Specifying Worker Listen Port
otavioon opened this issue · 2 comments
Greetings!
I am encountering an issue when specifying the port for the worker to listen on. When using the traditional Dask Distributed with dask-worker
(excluding GPU usage), I can utilize the --worker-port
parameter to define this behavior. However, with dask-cuda-worker
(version 23.10.0), I am unable to locate any option for this purpose, except for the --host
parameter.
Consequently, when I execute the following command: CUDA_VISIBLE_DEVICES=0 dask-cuda-worker --scheduler-file scheduler.json --host 127.0.0.1:12345
, it results in the following error:
warnings.warn(f'''
2023-09-29 13:39:00,329 - distributed.diskutils - INFO - Found stale lock file and directory '/tmp/dask-scratch-space/worker-bpnddwo9', purging
2023-09-29 13:39:00,337 - distributed.preloading - INFO - Creating preload: dask_cuda.initialize
2023-09-29 13:39:00,337 - distributed.preloading - INFO - Import preload module: dask_cuda.initialize
2023-09-29 13:39:00,338 - distributed.worker - ERROR - Failed to log closing event
Traceback (most recent call last):
File "/home/user/.local/lib/python3.10/site-packages/distributed/core.py", line 616, in start
await wait_for(self.start_unsafe(), timeout=timeout)

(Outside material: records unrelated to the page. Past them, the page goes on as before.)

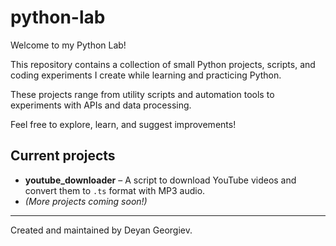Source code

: # python-lab

Welcome to my Python Lab! 

This repository contains a collection of small Python projects, scripts, and coding experiments I create while learning and practicing Python. 

These projects range from utility scripts and automation tools to experiments with APIs and data processing. 

Feel free to explore, learn, and suggest improvements!

## Current projects

- **youtube_downloader** – A script to download YouTube videos and convert them to `.ts` format with MP3 audio.
- *(More projects coming soon!)*

---

Created and maintained by Deyan Georgiev.
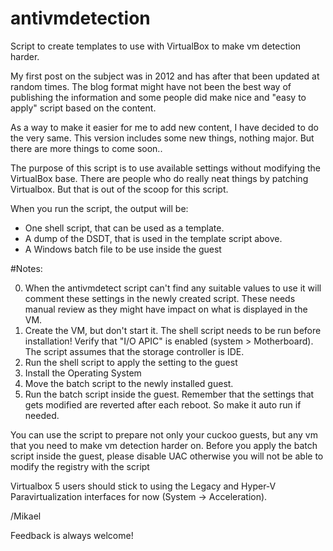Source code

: # antivmdetection
Script to create templates to use with VirtualBox to make vm detection harder.

My first post on the subject was in 2012 and has after that been updated at random times. The blog format might have not been the best way of publishing the information and some people did make nice and "easy to apply" script based on the content.

As a way to make it easier for me to add new content, I have decided to do the very same.
This version includes some new things, nothing major. But there are more things to come soon..

The purpose of this script is to use available settings without modifying the VirtualBox base. There are people who do really neat things by patching Virtualbox. But that is out of the scoop for this script.

When you run the script, the output will be: 

* One shell script, that can be used as a template. 
* A dump of the DSDT, that is used in the template script above. 
* A Windows batch file to be use inside the guest

#Notes:

0) When the antivmdetect script can't find any suitable values to use it will comment these settings in the newly created script. These needs manual review as they might have impact on what is displayed in the VM.
1) Create the VM, but don't start it. The shell script needs to be run before installation! Verify that "I/O APIC" is enabled (system > Motherboard). The script assumes that the storage controller is IDE.
2) Run the shell script to apply the setting to the guest 
3) Install the Operating System 
4) Move the batch script to the newly installed guest.
5) Run the batch script inside the guest. Remember that the settings that gets modified are reverted after each reboot. So make it auto run if needed. 



You can use the script to prepare not only your cuckoo guests, but any vm that you need to make vm detection harder on.
Before you apply the batch script inside the guest, please disable UAC otherwise you will not be able to modify the registry with the script

Virtualbox 5 users should stick to using the Legacy and Hyper-V Paravirtualization interfaces for now (System -> Acceleration).


/Mikael

Feedback is always welcome!

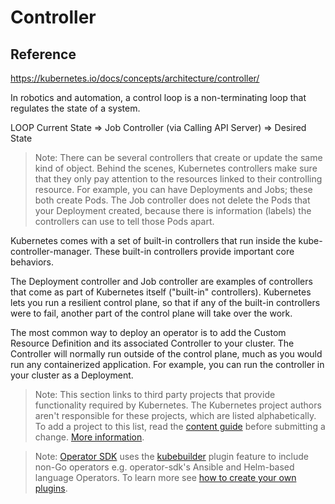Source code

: # Controller

## Reference

https://kubernetes.io/docs/concepts/architecture/controller/

In robotics and automation, a control loop is a non-terminating loop that regulates the state of a system.

LOOP
    Current State => Job Controller (via Calling API Server) => Desired State

> Note: There can be several controllers that create or update the same kind of object. Behind the scenes, Kubernetes controllers make sure that they only pay attention to the resources linked to their controlling resource.
For example, you can have Deployments and Jobs; these both create Pods. The Job controller does not delete the Pods that your Deployment created, because there is information (labels) the controllers can use to tell those Pods apart.

Kubernetes comes with a set of built-in controllers that run inside the kube-controller-manager. These built-in controllers provide important core behaviors.

The Deployment controller and Job controller are examples of controllers that come as part of Kubernetes itself ("built-in" controllers). Kubernetes lets you run a resilient control plane, so that if any of the built-in controllers were to fail, another part of the control plane will take over the work.

The most common way to deploy an operator is to add the Custom Resource Definition and its associated Controller to your cluster. The Controller will normally run outside of the control plane, much as you would run any containerized application. For example, you can run the controller in your cluster as a Deployment.

> Note: This section links to third party projects that provide functionality required by Kubernetes. The Kubernetes project authors aren't responsible for these projects, which are listed alphabetically. To add a project to this list, read the [content guide](https://kubernetes.io/docs/contribute/style/content-guide/#third-party-content) before submitting a change. [More information](https://kubernetes.io/docs/concepts/extend-kubernetes/operator/#third-party-content-disclaimer).

> Note: [Operator SDK](https://github.com/operator-framework/operator-sdk/blob/v1.33.0/) uses the [kubebuilder](https://github.com/kubernetes-sigs/kubebuilder/tree/v3.12.0) plugin feature to include non-Go operators e.g. operator-sdk's Ansible and Helm-based language Operators. To learn more see [how to create your own plugins](https://book.kubebuilder.io/plugins/creating-plugins.html).
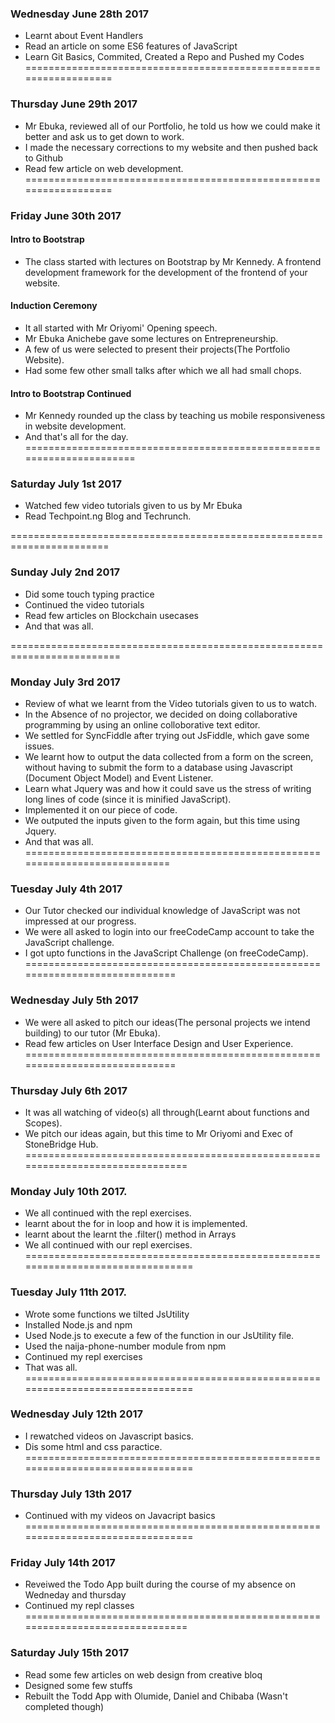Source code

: ### Wednesday June 28th 2017

- Learnt about Event Handlers
- Read an article on some ES6 features of JavaScript
- Learn Git  Basics, Commited, Created a Repo and Pushed my Codes
==================================================================

### Thursday June 29th 2017

- Mr Ebuka, reviewed all of our Portfolio, he told us how we could make it better and ask us to get down to work.
- I made the necessary corrections to my website and then pushed back to Github
- Read few article on web development.
==================================================================


### Friday June 30th 2017

#### Intro to Bootstrap
- The class started with lectures on Bootstrap by Mr Kennedy. A frontend development framework for the development of the frontend of your website.

#### Induction Ceremony
- It all started with Mr Oriyomi' Opening speech.
- Mr Ebuka Anichebe gave some lectures on Entrepreneurship.
- A few of us were selected to present their projects(The Portfolio Website).
- Had some few other small talks after which we all had small chops.

#### Intro to Bootstrap Continued
- Mr Kennedy rounded up the class by teaching us mobile responsiveness in website development.
- And that's all for the day.
======================================================================

### Saturday July 1st 2017
- Watched few video tutorials given to us by Mr Ebuka
- Read Techpoint.ng Blog and Techrunch.

=======================================================================

### Sunday July 2nd 2017
- Did some touch typing practice
- Continued the video tutorials
- Read few articles on Blockchain usecases
- And that was all.

=========================================================================

### Monday July 3rd 2017
- Review of what we learnt from the Video tutorials given to us to watch.
- In the Absence of no projector, we decided on doing collaborative programming by using an online colloborative text editor.
- We settled for SyncFiddle after trying out JsFiddle, which gave some issues.
- We learnt how to output the data collected from a form on the screen, without having to submit the form to a database using Javascript (Document Object Model) and Event Listener.
- Learn what Jquery was and how it could save us the stress of writing long lines of code (since it is minified JavaScript).
- Implemented it on our piece of code.
- We outputed the inputs given to the form again, but this time using  Jquery.
- And that was all.
============================================================================

### Tuesday July 4th 2017
- Our Tutor checked our individual knowledge of JavaScript was not impressed at our progress.
- We were all asked to login into our freeCodeCamp account to take the JavaScript challenge.
- I got upto functions in the JavaScript Challenge (on freeCodeCamp).
=============================================================================

### Wednesday July 5th 2017
- We were all asked to pitch our ideas(The personal projects we intend building) to our tutor (Mr Ebuka).
- Read few articles on User Interface Design and User Experience.
=============================================================================

### Thursday July 6th 2017
- It was all watching of video(s) all through(Learnt about functions and Scopes).
- We pitch our ideas again, but this time to Mr Oriyomi and Exec of StoneBridge Hub.
===============================================================================
### Monday July 10th 2017.
- We all continued with the repl exercises.
- learnt about the for in loop and how it is implemented.
- learnt about the learnt the .filter() method in Arrays
- We all continued with our repl exercises.
================================================================================
### Tuesday July 11th 2017.
- Wrote some functions we tilted JsUtility
- Installed Node.js and npm
- Used Node.js to execute a few of the function in our JsUtility file.
- Used the naija-phone-number module from npm
- Continued my repl exercises
- That was all.
================================================================================
### Wednesday July 12th 2017
- I rewatched videos on Javascript basics.
- Dis some html and css paractice.
================================================================================
### Thursday July 13th 2017
- Continued with my videos on Javacript basics
================================================================================
### Friday July 14th 2017
- Reveiwed the Todo App built during the course of my absence on Wedneday and thursday
- Continued my repl classes
===============================================================================
### Saturday July 15th 2017
- Read some few articles on web design from creative bloq
- Designed some few stuffs 
- Rebuilt the Todd App with Olumide, Daniel and Chibaba (Wasn't completed though)

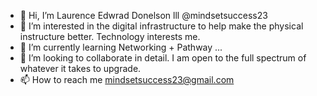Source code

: - 👋 Hi, I’m Laurence Edwrad Donelson lll @mindsetsuccess23
- 👀 I’m interested in the digital infrastructure to help make the physical instructure better. Technology interests me. 
- 🌱 I’m currently learning Networking + Pathway ...
- 💞️ I’m looking to collaborate in detail. I am open to the full spectrum of whatever it takes to upgrade.
- 📫 How to reach me mindsetsuccess23@gmail.com


<!---
mindsetsuccess23/mindsetsuccess23 is a ✨ special ✨ repository because its `README.md` (this file) appears on your GitHub profile.
You can click the Preview link to take a look at your changes.
--->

File "/home/user/.local/lib/python3.10/site-packages/distributed/utils.py", line 1920, in wait_for
return await asyncio.wait_for(fut, timeout)
File "/usr/lib/python3.10/asyncio/tasks.py", line 408, in wait_for
return await fut
File "/home/user/.local/lib/python3.10/site-packages/distributed/worker.py", line 1391, in start_unsafe
await self.listen(start_address, **kwargs)
File "/home/user/.local/lib/python3.10/site-packages/distributed/core.py", line 810, in listen
listener = await listen(
File "/home/user/.local/lib/python3.10/site-packages/distributed/comm/core.py", line 256, in _
await self.start()
File "/home/user/.local/lib/python3.10/site-packages/distributed/comm/tcp.py", line 573, in start
sockets = netutil.bind_sockets(
File "/usr/local/lib/python3.10/dist-packages/tornado/netutil.py", line 161, in bind_sockets
sock.bind(sockaddr)
OSError: [Errno 98] Address already in use
During handling of the above exception, another exception occurred:
Traceback (most recent call last):
File "/home/user/.local/lib/python3.10/site-packages/distributed/worker.py", line 1540, in close
self.log_event(self.address, {"action": "closing-worker", "reason": reason})
File "/home/user/.local/lib/python3.10/site-packages/distributed/core.py", line 723, in address
raise ValueError("cannot get address of non-running Server")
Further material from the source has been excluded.